To confirm our identification of circRNAs, we analyzed 20 circRNAs from control hearts (n = 5) and HF patients (n = 18) using quantitative real-time PCR (qRT-PCR) with primers spanning over the circRNA-specific back-splice site (BSS) (Fig. 2c) [29]. This showed a validation for the increase of circRNA level for the majority of the selected candidates (15 out of 20). Furthermore, we selected 12 circRNAs based on their regulation and tested their circularity by analyzing their resistance to the 3′–5′ exoribonuclease RNase R. All 12 transcripts were resistant to RNase R, whereas the linear Ribosomal Protein Lateral Stalk Subunit P0 (RPLP0) mRNA was not (Fig. 2d), suggesting that the identified transcripts indeed represent circular RNAs. Of these, 5 circRNAs were selected for further characterization, namely circPLCE1, circHDAC9, circRELL1, circSLC25A16, and circAKAP13. The PCR products from the circRNA candidates were analyzed using Sanger sequencing to validate the existence of covalently closed back-splice sequences (Supplementary Fig. 2c–f). All 5 circRNAs were enriched in the poly-A-negative and cytoplasmic fractions (Fig. 2e and f). Together, these control experiments confirm the circular structure of the shortlisted circRNAs.

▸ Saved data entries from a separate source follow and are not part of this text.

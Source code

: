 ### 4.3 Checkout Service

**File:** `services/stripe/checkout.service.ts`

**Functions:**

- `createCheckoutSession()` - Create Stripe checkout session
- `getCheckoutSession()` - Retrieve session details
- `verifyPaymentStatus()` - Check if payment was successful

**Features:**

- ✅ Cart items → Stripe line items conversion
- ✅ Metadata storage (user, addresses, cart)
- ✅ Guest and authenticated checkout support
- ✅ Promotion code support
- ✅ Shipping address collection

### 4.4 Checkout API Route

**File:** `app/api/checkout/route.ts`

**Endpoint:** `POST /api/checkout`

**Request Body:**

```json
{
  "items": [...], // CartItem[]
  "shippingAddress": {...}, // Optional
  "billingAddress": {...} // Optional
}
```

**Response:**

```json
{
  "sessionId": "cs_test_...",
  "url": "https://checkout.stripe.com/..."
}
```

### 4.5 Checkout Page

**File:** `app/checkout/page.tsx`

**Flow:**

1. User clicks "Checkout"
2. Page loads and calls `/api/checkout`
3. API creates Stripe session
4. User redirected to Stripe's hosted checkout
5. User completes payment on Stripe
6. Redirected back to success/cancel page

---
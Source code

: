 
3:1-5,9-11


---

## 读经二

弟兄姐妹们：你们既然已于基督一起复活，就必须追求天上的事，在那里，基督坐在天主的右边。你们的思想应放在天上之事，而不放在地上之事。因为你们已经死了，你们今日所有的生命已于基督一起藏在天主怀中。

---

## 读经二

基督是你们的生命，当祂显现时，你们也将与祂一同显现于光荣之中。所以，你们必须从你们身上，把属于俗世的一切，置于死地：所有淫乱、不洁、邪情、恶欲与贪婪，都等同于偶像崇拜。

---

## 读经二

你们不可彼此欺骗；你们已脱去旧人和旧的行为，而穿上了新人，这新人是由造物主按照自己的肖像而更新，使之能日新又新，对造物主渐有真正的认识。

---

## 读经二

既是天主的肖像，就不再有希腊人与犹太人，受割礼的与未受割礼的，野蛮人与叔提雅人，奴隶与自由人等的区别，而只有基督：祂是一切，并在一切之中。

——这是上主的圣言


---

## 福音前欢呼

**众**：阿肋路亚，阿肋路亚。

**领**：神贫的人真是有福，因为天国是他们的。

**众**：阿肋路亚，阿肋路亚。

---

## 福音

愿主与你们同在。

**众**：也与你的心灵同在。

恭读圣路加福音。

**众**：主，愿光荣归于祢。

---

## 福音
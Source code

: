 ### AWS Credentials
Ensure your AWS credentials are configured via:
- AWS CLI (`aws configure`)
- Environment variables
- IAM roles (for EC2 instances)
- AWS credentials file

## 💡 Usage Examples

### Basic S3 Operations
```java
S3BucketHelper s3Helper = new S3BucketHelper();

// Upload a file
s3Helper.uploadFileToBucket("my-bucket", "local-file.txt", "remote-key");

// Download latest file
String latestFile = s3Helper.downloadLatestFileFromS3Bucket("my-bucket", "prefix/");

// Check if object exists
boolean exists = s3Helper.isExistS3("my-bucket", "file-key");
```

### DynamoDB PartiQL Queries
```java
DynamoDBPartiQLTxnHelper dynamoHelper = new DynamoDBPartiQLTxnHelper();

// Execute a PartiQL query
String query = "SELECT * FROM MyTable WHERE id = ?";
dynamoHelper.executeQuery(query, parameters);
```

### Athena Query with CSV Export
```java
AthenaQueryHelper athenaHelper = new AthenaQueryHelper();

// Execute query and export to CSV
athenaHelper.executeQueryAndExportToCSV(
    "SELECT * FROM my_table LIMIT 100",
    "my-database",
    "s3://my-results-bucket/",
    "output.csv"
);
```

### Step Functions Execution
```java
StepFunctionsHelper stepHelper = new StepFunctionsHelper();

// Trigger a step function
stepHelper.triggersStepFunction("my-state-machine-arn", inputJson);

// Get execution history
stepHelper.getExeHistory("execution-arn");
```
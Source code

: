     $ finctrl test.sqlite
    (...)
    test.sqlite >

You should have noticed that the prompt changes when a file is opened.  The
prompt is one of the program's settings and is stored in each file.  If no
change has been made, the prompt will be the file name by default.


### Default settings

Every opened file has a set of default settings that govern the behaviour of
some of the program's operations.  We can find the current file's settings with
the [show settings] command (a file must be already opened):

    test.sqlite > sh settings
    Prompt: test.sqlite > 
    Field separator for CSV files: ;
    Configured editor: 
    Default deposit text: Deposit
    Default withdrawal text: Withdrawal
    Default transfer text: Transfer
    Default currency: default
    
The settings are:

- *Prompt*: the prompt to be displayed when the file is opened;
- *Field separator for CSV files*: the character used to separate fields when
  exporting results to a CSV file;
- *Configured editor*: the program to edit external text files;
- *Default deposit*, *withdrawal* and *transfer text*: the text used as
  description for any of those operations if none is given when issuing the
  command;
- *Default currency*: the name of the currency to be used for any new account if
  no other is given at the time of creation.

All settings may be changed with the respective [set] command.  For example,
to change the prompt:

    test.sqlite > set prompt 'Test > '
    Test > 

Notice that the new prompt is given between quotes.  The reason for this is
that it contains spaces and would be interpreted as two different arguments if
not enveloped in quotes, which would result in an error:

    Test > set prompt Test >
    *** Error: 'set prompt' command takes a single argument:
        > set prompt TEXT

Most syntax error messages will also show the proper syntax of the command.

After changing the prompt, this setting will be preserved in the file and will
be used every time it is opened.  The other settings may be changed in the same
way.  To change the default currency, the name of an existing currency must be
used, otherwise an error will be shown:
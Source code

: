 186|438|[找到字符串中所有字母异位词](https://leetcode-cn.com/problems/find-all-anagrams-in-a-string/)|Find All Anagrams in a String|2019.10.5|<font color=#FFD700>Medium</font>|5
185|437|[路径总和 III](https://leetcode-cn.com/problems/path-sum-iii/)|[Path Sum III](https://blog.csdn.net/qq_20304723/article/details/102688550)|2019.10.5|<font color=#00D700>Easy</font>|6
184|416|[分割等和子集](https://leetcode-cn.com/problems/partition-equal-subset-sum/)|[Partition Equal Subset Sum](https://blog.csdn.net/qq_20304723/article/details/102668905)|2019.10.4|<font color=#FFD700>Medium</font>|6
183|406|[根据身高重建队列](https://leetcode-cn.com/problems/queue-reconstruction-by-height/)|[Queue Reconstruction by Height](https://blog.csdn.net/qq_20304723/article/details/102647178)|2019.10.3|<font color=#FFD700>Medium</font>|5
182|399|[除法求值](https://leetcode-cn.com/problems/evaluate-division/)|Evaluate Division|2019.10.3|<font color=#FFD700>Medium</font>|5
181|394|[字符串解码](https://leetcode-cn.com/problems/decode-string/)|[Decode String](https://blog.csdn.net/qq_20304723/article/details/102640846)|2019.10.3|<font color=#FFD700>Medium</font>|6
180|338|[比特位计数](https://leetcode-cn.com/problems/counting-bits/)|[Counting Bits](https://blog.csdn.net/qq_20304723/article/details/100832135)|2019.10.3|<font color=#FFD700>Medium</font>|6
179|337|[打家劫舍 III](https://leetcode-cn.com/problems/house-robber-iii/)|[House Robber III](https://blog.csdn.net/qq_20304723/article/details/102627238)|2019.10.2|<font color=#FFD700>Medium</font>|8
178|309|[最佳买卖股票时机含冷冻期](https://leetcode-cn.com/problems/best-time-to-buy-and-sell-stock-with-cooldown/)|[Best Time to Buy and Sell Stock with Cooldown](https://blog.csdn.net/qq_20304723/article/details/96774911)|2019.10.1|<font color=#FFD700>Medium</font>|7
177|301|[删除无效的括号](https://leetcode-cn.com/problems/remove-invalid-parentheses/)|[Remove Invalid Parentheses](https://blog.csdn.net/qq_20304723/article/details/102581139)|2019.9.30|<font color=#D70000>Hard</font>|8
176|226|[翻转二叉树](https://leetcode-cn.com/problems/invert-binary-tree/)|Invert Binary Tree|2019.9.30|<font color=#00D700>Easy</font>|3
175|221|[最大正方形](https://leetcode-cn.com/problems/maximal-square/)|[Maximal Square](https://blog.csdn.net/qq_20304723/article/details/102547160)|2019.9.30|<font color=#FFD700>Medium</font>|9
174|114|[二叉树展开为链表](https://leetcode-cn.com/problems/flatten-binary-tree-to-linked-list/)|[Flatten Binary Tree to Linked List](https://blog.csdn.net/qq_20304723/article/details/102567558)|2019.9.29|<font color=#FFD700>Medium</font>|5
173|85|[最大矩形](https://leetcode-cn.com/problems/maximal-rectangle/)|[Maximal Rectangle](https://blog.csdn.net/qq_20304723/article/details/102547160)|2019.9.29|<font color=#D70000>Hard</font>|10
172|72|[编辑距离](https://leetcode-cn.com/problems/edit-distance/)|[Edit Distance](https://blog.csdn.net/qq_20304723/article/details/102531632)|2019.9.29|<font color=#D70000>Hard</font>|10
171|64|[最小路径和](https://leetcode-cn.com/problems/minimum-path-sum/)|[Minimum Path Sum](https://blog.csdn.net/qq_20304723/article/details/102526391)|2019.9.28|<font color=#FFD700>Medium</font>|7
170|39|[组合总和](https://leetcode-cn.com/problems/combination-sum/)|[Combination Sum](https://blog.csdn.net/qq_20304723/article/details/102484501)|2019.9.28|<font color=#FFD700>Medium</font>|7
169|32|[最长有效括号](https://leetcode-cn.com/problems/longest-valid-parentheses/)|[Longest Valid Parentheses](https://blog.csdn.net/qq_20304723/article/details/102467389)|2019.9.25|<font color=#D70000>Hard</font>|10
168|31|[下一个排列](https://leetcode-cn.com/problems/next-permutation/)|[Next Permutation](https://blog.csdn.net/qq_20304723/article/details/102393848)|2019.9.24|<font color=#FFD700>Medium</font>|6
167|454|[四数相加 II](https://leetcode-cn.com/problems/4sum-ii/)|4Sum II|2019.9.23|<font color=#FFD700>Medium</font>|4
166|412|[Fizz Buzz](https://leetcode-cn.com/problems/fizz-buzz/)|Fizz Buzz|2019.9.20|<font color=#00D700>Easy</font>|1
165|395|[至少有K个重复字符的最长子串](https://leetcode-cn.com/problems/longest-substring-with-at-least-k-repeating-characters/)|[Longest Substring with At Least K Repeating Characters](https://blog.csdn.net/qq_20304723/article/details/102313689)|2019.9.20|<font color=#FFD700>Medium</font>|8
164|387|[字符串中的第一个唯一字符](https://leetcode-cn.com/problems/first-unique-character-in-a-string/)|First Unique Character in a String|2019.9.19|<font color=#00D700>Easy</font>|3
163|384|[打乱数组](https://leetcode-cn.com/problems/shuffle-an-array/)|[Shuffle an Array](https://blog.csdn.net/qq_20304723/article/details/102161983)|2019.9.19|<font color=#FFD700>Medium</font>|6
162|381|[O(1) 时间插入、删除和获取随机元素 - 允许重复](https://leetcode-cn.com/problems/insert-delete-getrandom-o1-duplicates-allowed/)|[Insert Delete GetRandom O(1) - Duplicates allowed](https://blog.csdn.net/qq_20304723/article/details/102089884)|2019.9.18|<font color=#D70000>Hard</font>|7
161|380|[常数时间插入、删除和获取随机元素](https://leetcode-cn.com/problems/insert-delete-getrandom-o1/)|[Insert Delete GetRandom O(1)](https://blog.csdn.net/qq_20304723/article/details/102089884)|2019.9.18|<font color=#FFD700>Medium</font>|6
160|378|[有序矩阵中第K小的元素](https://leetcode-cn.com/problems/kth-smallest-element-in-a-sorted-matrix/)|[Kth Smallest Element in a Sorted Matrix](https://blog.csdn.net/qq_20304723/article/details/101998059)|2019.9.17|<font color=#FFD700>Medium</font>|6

To investigate a potential tissue enrichment, the expression of all 5 circRNA candidates was determined in different human tissue samples (Fig. 2g). This showed that all 5 circRNA candidates are expressed in the left ventricle of the human heart. Finally, we assessed the extent of RNA editing in the host genes of all upregulated circRNA candidates. A reduction in RNA editing along with a concomitant increase in circRNA levels was evident for the vast majority of host genes in failing hearts (Fig. 2h). We analyzed RNA editing events in introns flanking the BSS of HF-regulated circRNAs (Fig. 2i). We found a reduction of RNA editing events in upstream and downstream introns flanking the circRNA BSS of HF patients (Fig. 2j and k). Together, these data confirmed the increase of bona fide circRNAs in association with a decrease in RNA editing.
The ADAR editing enzymes are differentially expressed in failing human hearts
To elucidate the potential cause for the loss of RNA editing and the increase of circRNAs in the failing heart, we analyzed the expression of the two catalytically active members of the ADAR family, namely ADAR1 and ADAR2. Both ADAR1 and ADAR2 were ubiquitously expressed in human tissues at the mRNA level and were not transcriptionally regulated in the failing heart (Fig. 3a–c). On the protein level, ADAR1 was increased (Fig. 3d and e and Supplementary Fig. 3a and 3b), whereas ADAR2 protein was reduced in the failing heart (Fig. 3f–h). Since the ADAR2 protein expression can be regulated at the level of protein stability [53], we treated primary human cardiomyocytes with increasing incubation time or increasing concentrations of the proteasome inhibitor MG132 resulting in an increase of ADAR2 at the protein level (Fig. 3i–l). This suggests that ADAR2 loss in failing hearts is likely due to increased proteasome-mediated degradation. Notably, the loss of ADAR2 in human cardiomyocytes increased circRNA levels, whereas host gene mRNA expression was not changed (Fig. 3m and Supplementary Fig. 3c). However, the overexpression as well as the knockdown of ADAR1 had no effect on circRNA levels (Supplementary Fig. 3d–f and Supplementary Fig. 3g–i). To analyze the effect of ADAR2 downregulation in human induced pluripotent stem cell-derived cardiomyocytes (hiPSC-CMs), we used an (Adeno-Associated Virus 6) AAV6-mediated shRNA knockdown approach of ADAR2 and found the cell size to be reduced after a knockdown of ADAR2 compared to Scr hiPSC-CMs (Fig. 3n and o). Together, these data reveal a reduction of ADAR2 as a catalytically active A-to-I editing enzyme in the failing human heart contributing to increased circRNA levels.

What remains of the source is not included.